I asked ChatGPT what other system I can use to achieve the same effect. The best answer it gave was neovim. No, neovim can't do that with the same degree of ease.

Disappointing and amazing at the same time.

The drawback of the emacs approach in my case is the tramp latency. To speed things up we'd want to add prefetch and that's gonna be much more than 20 lines and C-x e

RedCinnabar 4 hours ago||
What’s the appeal of an editor like Emacs in 2026? Why’d anyone still use when most jobs nowadays require you to work inside a container (and therefore use VSCode container extension)?
dietr1ch 4 hours ago||
Can't you ssh into them? If so, in emacs you can just open /ssh:host:path/to/file and remotely edit that file.

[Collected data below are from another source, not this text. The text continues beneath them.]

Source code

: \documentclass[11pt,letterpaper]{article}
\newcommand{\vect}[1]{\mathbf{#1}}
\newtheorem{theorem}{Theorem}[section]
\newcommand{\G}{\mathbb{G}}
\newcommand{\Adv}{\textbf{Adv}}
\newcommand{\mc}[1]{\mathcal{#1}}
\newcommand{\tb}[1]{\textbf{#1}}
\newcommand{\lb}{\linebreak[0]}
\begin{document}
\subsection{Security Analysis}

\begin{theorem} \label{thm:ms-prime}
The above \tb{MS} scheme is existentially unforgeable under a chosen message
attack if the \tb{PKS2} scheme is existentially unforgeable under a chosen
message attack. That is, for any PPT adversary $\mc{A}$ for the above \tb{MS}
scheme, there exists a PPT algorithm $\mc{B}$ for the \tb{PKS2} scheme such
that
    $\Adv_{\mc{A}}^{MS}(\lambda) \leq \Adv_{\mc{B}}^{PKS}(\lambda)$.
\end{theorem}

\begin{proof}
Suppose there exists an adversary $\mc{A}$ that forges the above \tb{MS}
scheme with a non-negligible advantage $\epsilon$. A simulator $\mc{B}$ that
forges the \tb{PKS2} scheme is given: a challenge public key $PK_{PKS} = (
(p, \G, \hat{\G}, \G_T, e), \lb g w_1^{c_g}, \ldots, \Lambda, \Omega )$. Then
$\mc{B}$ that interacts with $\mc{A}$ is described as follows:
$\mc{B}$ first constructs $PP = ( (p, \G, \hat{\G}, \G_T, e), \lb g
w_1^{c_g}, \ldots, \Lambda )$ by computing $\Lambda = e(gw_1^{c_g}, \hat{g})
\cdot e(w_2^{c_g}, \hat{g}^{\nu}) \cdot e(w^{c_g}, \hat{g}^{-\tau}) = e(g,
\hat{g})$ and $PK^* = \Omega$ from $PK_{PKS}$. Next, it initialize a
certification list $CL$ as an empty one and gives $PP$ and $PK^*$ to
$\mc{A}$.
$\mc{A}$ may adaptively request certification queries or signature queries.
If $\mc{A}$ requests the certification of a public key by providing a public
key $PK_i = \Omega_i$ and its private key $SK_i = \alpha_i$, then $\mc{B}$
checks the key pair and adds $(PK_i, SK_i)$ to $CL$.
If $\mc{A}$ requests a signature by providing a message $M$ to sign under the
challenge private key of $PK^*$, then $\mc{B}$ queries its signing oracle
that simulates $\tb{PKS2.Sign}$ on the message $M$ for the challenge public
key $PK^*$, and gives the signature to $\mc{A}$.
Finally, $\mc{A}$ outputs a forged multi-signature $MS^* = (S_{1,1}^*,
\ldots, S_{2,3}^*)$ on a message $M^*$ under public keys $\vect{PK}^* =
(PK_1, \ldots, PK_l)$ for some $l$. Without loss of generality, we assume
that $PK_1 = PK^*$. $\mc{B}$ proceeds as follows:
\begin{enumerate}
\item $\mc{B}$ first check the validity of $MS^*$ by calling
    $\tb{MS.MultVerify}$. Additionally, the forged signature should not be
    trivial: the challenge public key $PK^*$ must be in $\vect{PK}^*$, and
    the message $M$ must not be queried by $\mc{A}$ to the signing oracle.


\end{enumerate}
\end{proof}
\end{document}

Even if you didn't have emacs, I don't think you are forced to use VSCode. You could just use sshfs and use any local editor, but I guess other editors also have remote editing plugins

bryanlarsen 3 hours ago||
I was using TRAMP to do that in Emacs 20 years ago. These days I use emacs-server in the container and waypipe my frames.
mediumsmart 5 hours ago||
30.2 is as far as I am willing to go. Happy travels.
scoops_ 5 minutes ago||
I’m curious as to why - is it a matter of stability/feature completeness in 30.2 that you don’t need or want to bother with new releases? Or that you don’t like the direction of the project past that point?
hollerith 5 hours ago||
Same here. I'd probably still be using 24.4 if I didn't want PGTK support.
jcgrillo 4 hours ago|
It's so refreshing to see emacs just sticking to its guns and getting solidly, steadily better over the years. Inspirational, even. This is how software should be. Can't wait for all the tree-sitter improvements!